_Exercise instructions_
In the material below, find all lines with the string "nprivate" and copy them.

_Dataset entries_
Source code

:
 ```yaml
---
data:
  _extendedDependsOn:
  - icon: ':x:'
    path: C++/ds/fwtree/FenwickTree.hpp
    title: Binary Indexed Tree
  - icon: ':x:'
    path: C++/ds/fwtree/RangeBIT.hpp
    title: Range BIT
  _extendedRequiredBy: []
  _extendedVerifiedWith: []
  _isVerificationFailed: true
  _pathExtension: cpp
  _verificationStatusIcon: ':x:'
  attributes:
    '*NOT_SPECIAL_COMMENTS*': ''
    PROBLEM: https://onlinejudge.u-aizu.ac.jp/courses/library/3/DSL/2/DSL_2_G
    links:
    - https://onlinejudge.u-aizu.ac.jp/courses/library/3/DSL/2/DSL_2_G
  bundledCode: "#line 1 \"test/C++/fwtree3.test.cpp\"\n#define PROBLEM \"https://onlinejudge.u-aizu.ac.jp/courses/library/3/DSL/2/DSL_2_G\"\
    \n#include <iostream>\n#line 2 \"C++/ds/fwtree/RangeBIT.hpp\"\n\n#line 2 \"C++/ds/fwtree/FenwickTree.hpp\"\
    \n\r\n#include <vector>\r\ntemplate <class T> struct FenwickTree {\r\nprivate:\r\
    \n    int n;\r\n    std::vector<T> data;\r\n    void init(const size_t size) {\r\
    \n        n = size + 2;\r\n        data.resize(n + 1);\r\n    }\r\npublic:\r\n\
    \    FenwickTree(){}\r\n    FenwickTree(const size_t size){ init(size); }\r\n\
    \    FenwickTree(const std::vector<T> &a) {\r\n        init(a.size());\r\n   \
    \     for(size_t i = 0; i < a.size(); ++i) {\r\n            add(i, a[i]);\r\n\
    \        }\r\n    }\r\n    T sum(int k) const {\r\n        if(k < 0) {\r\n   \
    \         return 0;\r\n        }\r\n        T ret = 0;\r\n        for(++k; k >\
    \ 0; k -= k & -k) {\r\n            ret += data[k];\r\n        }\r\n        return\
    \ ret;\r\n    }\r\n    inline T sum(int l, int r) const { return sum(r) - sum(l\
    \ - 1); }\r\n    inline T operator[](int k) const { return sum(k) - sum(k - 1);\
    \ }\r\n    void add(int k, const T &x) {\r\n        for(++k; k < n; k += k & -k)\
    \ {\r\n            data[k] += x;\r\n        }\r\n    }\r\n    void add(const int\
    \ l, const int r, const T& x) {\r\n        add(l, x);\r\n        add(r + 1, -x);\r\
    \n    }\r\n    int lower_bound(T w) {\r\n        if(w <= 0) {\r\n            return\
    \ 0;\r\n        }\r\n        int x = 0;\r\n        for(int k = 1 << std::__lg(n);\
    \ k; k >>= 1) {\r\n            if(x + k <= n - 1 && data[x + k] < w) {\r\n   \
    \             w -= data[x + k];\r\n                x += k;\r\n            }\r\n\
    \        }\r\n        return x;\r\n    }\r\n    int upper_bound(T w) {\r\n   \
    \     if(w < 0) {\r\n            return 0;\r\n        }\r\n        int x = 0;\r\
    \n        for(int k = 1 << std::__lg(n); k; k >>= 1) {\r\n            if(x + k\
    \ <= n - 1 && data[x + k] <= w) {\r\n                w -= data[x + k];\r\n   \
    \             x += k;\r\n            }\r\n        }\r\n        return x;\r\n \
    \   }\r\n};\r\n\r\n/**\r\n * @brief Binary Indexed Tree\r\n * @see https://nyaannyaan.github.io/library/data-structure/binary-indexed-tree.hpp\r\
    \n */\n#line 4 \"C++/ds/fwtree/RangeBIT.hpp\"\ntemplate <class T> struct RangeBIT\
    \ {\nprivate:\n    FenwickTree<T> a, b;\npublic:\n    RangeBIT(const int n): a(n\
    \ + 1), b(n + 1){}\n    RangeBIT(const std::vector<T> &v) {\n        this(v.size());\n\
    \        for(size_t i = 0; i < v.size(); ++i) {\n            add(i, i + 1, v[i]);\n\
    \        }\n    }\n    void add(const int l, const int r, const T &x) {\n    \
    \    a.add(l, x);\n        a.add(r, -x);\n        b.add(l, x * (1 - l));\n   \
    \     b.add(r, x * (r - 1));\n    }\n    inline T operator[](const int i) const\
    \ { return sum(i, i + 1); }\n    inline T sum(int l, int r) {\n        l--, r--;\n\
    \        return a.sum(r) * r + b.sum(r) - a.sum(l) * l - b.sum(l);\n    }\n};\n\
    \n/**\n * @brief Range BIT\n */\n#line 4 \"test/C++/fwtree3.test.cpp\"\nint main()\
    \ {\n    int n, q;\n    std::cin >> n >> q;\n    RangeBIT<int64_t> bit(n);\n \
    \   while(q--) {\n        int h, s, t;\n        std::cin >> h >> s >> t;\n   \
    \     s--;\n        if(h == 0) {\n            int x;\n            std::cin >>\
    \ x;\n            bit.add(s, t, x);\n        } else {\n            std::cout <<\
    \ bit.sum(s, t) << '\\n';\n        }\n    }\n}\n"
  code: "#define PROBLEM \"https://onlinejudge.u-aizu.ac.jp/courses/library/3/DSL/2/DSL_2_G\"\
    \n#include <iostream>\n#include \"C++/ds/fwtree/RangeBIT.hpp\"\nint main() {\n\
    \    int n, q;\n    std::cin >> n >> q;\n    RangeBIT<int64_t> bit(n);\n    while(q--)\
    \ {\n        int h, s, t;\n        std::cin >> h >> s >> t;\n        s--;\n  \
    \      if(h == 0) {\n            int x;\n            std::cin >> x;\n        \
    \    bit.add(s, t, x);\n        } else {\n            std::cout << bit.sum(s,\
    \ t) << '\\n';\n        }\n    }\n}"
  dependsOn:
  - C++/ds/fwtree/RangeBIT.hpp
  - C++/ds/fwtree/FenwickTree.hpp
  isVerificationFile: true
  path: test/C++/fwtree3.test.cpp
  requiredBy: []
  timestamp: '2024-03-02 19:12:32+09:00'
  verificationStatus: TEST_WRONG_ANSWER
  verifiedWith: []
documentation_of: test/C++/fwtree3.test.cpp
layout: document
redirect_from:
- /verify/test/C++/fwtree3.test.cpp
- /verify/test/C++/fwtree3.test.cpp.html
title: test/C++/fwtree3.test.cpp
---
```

...

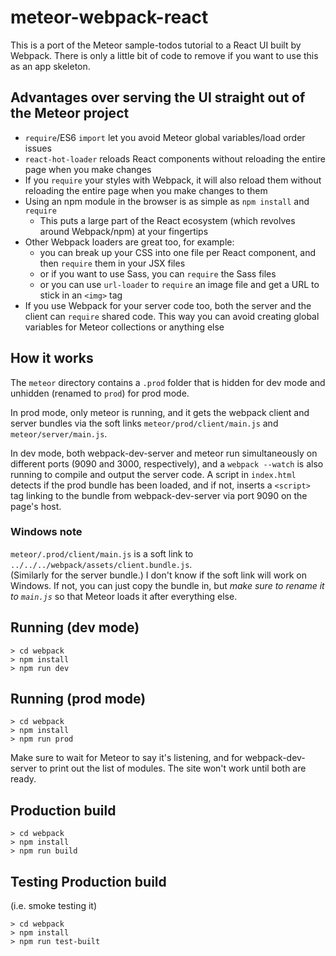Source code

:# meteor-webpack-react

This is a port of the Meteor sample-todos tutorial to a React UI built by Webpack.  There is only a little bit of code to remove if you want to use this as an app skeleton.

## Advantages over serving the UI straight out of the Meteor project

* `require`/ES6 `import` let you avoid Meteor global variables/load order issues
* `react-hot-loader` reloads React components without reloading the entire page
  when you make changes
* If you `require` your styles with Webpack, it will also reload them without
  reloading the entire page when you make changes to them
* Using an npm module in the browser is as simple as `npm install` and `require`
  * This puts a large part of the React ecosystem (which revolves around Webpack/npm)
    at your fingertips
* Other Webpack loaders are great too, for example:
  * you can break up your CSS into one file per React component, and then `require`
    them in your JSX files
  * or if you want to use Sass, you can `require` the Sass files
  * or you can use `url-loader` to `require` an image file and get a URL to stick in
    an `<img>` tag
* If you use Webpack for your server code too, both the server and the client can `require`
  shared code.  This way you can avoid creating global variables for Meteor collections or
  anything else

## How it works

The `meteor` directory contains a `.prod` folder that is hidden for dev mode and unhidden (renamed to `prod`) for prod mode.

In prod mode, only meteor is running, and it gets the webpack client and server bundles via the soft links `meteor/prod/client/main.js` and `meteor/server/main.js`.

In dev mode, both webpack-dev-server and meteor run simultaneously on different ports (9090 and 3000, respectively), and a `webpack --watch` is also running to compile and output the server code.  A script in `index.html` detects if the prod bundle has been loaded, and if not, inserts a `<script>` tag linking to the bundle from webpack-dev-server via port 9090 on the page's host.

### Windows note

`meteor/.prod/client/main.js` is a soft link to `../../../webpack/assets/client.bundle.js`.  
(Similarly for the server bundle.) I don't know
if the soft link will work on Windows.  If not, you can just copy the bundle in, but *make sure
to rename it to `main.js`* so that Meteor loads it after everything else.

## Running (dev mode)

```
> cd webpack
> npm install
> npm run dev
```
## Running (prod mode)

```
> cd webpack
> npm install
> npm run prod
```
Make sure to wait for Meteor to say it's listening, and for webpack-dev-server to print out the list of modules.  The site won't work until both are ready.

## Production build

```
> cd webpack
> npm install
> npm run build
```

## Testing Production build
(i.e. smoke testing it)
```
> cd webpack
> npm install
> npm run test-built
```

==

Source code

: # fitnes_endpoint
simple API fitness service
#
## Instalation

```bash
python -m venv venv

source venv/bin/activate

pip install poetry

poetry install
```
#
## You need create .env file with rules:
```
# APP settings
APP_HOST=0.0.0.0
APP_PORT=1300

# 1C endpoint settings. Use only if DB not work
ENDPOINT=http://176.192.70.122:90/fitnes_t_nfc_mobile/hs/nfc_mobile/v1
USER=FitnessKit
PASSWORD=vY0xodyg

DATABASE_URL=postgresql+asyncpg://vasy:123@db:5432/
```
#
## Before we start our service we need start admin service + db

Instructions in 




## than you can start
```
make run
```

_Answer below_
    \n\r\n#include <vector>\r\ntemplate <class T> struct FenwickTree {\r\nprivate:\r\
    \ {\nprivate:\n    FenwickTree<T> a, b;\npublic:\n    RangeBIT(const int n): a(n\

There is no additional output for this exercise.